Search the records for the word "玛雅遗迹". Copy every line where it appears.

____________

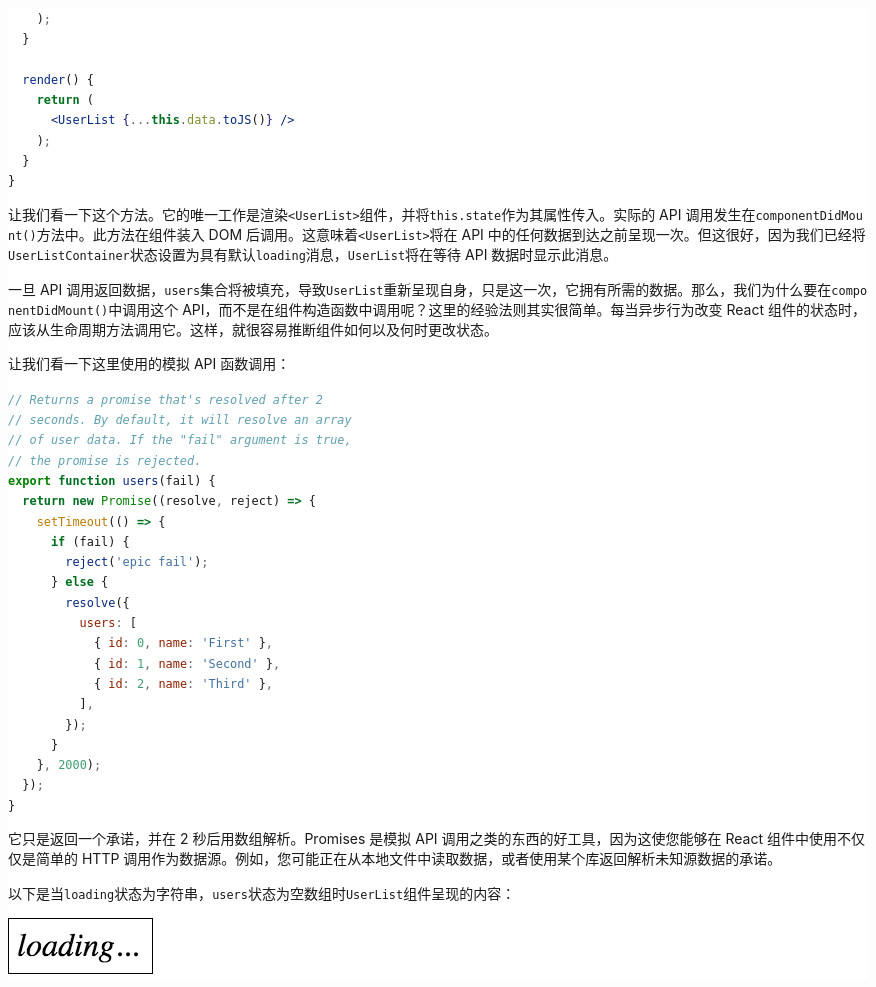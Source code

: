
 ```jsx
    ); 
  } 

  render() { 
    return ( 
      <UserList {...this.data.toJS()} /> 
    ); 
  } 
} 

```

让我们看一下这个方法。它的唯一工作是渲染`<UserList>`组件，并将`this.state`作为其属性传入。实际的 API 调用发生在`componentDidMount()`方法中。此方法在组件装入 DOM 后调用。这意味着`<UserList>`将在 API 中的任何数据到达之前呈现一次。但这很好，因为我们已经将`UserListContainer`状态设置为具有默认`loading`消息，`UserList`将在等待 API 数据时显示此消息。

一旦 API 调用返回数据，`users`集合将被填充，导致`UserList`重新呈现自身，只是这一次，它拥有所需的数据。那么，我们为什么要在`componentDidMount()`中调用这个 API，而不是在组件构造函数中调用呢？这里的经验法则其实很简单。每当异步行为改变 React 组件的状态时，应该从生命周期方法调用它。这样，就很容易推断组件如何以及何时更改状态。

让我们看一下这里使用的模拟 API 函数调用：

```jsx
// Returns a promise that's resolved after 2 
// seconds. By default, it will resolve an array 
// of user data. If the "fail" argument is true, 
// the promise is rejected. 
export function users(fail) { 
  return new Promise((resolve, reject) => { 
    setTimeout(() => { 
      if (fail) { 
        reject('epic fail'); 
      } else { 
        resolve({ 
          users: [ 
            { id: 0, name: 'First' }, 
            { id: 1, name: 'Second' }, 
            { id: 2, name: 'Third' }, 
          ], 
        }); 
      } 
    }, 2000); 
  }); 
} 

```

它只是返回一个承诺，并在 2 秒后用数组解析。Promises 是模拟 API 调用之类的东西的好工具，因为这使您能够在 React 组件中使用不仅仅是简单的 HTTP 调用作为数据源。例如，您可能正在从本地文件中读取数据，或者使用某个库返回解析未知源数据的承诺。

以下是当`loading`状态为字符串，`users`状态为空数组时`UserList`组件呈现的内容：

![Fetching component data](img/00032.jpeg)
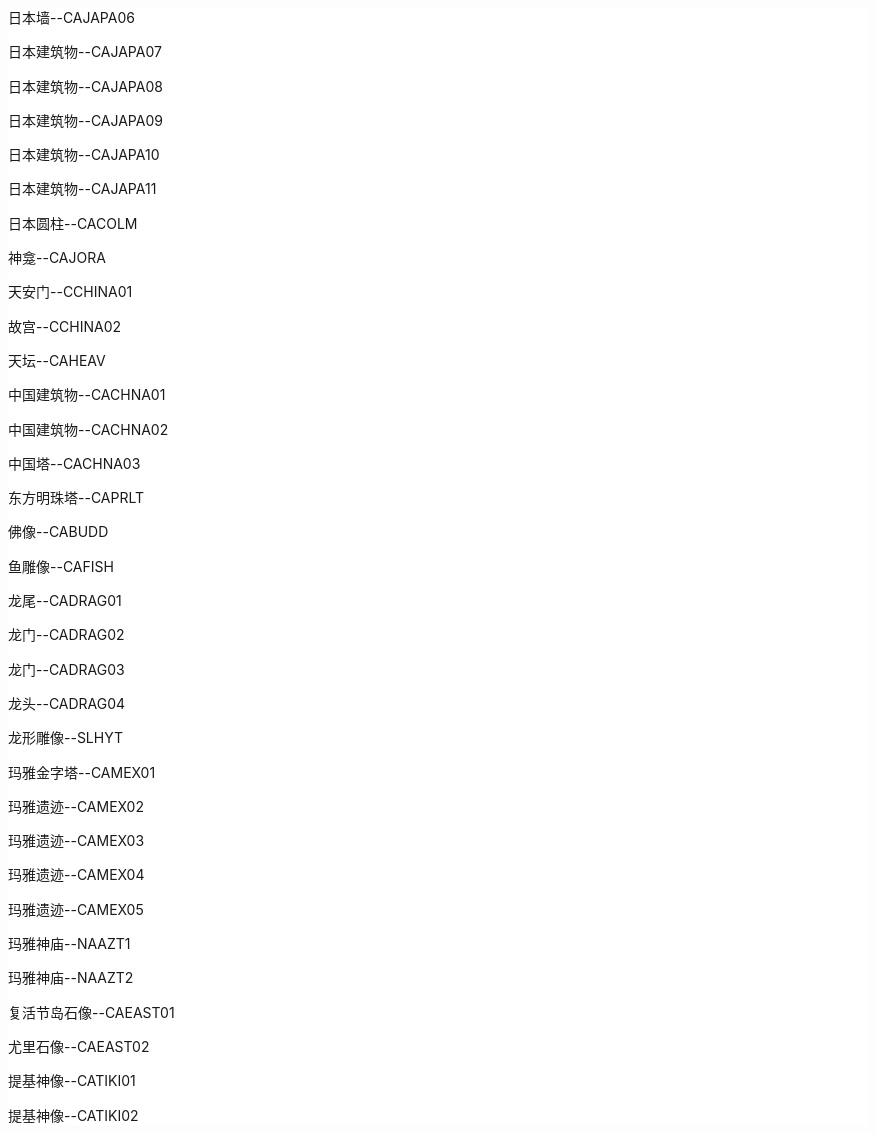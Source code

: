 日本墙--CAJAPA06

日本建筑物--CAJAPA07

日本建筑物--CAJAPA08

日本建筑物--CAJAPA09

日本建筑物--CAJAPA10

日本建筑物--CAJAPA11

日本圆柱--CACOLM

神龛--CAJORA

天安门--CCHINA01

故宫--CCHINA02

天坛--CAHEAV

中国建筑物--CACHNA01

中国建筑物--CACHNA02

中国塔--CACHNA03

东方明珠塔--CAPRLT

佛像--CABUDD

鱼雕像--CAFISH

龙尾--CADRAG01

龙门--CADRAG02

龙门--CADRAG03

龙头--CADRAG04

龙形雕像--SLHYT

玛雅金字塔--CAMEX01

玛雅遗迹--CAMEX02

玛雅遗迹--CAMEX03

玛雅遗迹--CAMEX04

玛雅遗迹--CAMEX05

玛雅神庙--NAAZT1

玛雅神庙--NAAZT2

复活节岛石像--CAEAST01

尤里石像--CAEAST02

提基神像--CATIKI01

提基神像--CATIKI02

____________

Your solution:
玛雅遗迹--CAMEX02
玛雅遗迹--CAMEX03
玛雅遗迹--CAMEX04
玛雅遗迹--CAMEX05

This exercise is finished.